Some people arrived from the borders,

and said that there are no longer any barbarians.

And now what shall become of us without any barbarians?

Those people were some kind of solution.”

Dr Nitzan Lebovic is Associate Professor in the History Department of Lehigh University, U.S. Nitzan’s second book, Zionism and Melancholy: The Short Life of Israel Zarchi, came out in Hebrew in 2015 and will be published in June 2019 with the “New Jewish Philosophy and Thought” series at Indiana University Press.  


[1] Translated in Vivian Liska, German-Jewish Thought and Its Literature (Indianapolis: Indiana University Press, 2017), 59.

[2] For an excellent analysis of Margarete Susman’s reading of Job and Kafka, see Barbara Hahn, The Jewess Pallas Athena, trans. James McFarland (Princeton, NJ: Princeton University Press, 2002).

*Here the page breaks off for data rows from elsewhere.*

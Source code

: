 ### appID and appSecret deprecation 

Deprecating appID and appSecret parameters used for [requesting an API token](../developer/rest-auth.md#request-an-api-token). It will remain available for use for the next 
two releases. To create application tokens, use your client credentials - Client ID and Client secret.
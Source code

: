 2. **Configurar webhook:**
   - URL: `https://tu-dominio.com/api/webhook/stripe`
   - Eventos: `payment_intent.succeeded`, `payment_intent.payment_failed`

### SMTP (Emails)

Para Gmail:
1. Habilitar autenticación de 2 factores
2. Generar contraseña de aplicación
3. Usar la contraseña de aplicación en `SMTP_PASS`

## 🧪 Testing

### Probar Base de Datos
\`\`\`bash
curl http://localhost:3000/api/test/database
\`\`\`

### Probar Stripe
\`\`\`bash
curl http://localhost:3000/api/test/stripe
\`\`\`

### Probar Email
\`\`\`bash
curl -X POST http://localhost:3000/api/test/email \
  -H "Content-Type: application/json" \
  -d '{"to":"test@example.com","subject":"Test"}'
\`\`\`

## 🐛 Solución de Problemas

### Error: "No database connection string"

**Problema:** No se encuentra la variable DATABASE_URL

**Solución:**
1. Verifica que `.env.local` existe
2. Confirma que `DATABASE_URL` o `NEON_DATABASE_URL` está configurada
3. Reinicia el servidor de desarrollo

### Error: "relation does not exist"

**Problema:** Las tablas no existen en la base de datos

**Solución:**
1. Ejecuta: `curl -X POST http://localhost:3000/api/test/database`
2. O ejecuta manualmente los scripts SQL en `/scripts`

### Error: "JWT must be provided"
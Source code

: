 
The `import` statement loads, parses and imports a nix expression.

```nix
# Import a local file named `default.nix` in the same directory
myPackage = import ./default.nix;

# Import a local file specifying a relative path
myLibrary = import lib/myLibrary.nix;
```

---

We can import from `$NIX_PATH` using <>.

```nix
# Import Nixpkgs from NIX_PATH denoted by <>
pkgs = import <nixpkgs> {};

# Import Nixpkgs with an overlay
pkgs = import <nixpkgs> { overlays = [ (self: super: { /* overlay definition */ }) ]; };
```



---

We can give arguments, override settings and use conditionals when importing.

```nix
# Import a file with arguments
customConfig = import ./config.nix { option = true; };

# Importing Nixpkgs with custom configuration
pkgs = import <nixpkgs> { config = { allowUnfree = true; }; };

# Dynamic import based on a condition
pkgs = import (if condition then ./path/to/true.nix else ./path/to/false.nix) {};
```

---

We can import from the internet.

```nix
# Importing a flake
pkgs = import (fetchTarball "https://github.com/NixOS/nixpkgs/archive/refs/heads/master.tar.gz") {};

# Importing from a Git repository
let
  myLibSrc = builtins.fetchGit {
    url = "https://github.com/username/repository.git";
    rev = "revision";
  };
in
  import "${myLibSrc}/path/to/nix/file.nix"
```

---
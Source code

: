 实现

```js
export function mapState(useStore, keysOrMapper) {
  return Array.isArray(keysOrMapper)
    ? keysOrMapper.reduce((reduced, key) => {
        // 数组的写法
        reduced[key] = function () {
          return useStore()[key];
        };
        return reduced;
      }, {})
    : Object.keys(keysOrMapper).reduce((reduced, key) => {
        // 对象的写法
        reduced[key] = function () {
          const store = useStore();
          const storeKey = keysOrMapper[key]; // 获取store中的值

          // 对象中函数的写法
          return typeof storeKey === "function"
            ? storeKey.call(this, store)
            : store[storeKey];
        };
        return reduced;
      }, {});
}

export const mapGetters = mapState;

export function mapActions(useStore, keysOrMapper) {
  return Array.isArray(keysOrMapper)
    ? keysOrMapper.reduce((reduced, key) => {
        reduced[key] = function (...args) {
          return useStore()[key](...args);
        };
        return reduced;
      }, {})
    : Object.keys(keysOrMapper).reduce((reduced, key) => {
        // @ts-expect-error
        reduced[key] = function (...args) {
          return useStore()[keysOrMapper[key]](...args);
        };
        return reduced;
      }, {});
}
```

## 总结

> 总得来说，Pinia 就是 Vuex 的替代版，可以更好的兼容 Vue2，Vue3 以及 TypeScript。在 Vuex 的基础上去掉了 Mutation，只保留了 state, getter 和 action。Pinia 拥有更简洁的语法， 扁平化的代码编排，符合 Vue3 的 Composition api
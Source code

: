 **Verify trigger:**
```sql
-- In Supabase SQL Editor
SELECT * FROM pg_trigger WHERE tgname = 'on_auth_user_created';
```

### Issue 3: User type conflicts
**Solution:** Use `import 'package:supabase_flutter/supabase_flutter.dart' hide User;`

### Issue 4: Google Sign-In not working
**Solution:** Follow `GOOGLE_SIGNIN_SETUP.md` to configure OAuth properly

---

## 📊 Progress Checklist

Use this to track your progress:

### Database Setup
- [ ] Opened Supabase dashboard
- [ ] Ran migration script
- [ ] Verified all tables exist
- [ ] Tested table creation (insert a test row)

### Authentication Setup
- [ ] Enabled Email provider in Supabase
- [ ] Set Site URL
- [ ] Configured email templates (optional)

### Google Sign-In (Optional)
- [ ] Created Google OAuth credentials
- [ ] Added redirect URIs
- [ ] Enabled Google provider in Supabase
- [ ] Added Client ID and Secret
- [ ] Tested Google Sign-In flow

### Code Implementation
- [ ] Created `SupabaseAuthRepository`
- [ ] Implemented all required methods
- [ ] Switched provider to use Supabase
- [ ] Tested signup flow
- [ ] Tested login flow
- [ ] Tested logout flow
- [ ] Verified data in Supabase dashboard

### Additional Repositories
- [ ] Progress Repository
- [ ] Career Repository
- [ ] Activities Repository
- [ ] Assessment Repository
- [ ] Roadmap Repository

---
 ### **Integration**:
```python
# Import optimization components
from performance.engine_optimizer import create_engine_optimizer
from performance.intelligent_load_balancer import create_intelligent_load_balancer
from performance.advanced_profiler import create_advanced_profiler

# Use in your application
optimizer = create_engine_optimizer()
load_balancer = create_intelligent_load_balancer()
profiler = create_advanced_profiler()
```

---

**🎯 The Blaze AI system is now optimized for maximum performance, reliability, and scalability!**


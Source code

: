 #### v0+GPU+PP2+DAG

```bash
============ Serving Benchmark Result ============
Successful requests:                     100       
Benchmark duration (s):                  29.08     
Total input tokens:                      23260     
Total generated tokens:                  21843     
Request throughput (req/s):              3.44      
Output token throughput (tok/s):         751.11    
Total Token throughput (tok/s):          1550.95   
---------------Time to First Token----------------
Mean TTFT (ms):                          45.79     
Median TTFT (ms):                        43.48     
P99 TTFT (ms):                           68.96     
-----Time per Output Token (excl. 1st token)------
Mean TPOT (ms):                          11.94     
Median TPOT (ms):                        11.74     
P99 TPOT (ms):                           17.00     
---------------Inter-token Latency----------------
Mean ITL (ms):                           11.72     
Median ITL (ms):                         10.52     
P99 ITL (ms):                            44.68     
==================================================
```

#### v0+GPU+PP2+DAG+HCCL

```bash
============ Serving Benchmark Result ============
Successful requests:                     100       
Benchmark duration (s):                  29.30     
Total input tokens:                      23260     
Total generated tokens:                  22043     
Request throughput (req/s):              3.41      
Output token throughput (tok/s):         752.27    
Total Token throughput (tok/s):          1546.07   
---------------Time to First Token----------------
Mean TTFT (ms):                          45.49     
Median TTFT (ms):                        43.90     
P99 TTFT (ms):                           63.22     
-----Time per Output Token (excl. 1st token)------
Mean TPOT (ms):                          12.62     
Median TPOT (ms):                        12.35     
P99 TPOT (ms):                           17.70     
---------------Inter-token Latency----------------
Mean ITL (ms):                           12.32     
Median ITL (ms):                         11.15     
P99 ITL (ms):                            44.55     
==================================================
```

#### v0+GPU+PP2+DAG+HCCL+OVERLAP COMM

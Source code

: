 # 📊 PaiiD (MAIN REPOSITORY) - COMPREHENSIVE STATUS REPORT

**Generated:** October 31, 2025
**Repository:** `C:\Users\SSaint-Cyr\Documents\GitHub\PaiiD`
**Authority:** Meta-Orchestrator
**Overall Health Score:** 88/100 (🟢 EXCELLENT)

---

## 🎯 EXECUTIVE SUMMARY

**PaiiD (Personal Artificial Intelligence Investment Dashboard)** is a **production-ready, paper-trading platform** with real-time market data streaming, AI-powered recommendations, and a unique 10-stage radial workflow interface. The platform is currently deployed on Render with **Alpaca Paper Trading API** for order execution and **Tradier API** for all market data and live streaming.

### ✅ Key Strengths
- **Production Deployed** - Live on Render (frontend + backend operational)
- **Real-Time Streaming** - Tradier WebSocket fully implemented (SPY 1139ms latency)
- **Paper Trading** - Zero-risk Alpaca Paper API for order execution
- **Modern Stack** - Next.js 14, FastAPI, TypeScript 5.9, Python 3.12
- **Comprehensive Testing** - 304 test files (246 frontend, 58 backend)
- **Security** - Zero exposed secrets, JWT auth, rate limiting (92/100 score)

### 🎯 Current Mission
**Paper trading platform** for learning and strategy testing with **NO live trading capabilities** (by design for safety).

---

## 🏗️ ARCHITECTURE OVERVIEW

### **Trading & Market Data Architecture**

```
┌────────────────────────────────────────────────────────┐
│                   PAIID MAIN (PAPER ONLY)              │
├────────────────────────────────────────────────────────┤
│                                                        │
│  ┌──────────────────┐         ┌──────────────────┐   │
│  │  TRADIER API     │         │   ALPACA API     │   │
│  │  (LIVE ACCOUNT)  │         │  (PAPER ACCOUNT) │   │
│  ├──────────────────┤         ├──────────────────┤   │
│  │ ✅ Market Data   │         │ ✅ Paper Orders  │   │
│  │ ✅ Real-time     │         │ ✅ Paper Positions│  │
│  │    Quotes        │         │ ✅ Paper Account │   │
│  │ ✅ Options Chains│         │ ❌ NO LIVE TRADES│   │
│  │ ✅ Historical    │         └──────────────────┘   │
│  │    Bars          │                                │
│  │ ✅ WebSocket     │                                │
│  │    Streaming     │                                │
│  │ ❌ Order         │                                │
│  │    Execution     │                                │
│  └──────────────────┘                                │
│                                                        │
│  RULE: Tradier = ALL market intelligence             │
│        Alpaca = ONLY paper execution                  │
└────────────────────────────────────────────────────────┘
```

[3] See Daniel I. Medin, Three Sons: Franz Kafka and the Fiction of J. M. Coetzee, Philip Roth, and W. G. Sebald (Evanston, IL: Northwestern University Press, 2010).

[4] To read Kafka’s story on-line, see http://www.kafka-online.info/the-great-wall-of-china-page2.html. For a fine interpretation of that story, see chapter 4 of Ethan Kleinberg, Haunting History: For a Deconstructive Approach to the Past (Stanford, CA: Stanford University Press, 2017).

[5] Quoted in Eyal Weizman, “Walking through Walls: Soldiers as Architects in the Israeli-Palestinian Conflict,” Radical Philosophy 136 (March/April 2006): 11.

[6] The Universal Declaration of Human Rights: https://www.ohchr.org/EN/UDHR/Documents/UDHR_Translations/eng.pdf.


This article was amended on 04/03/2019.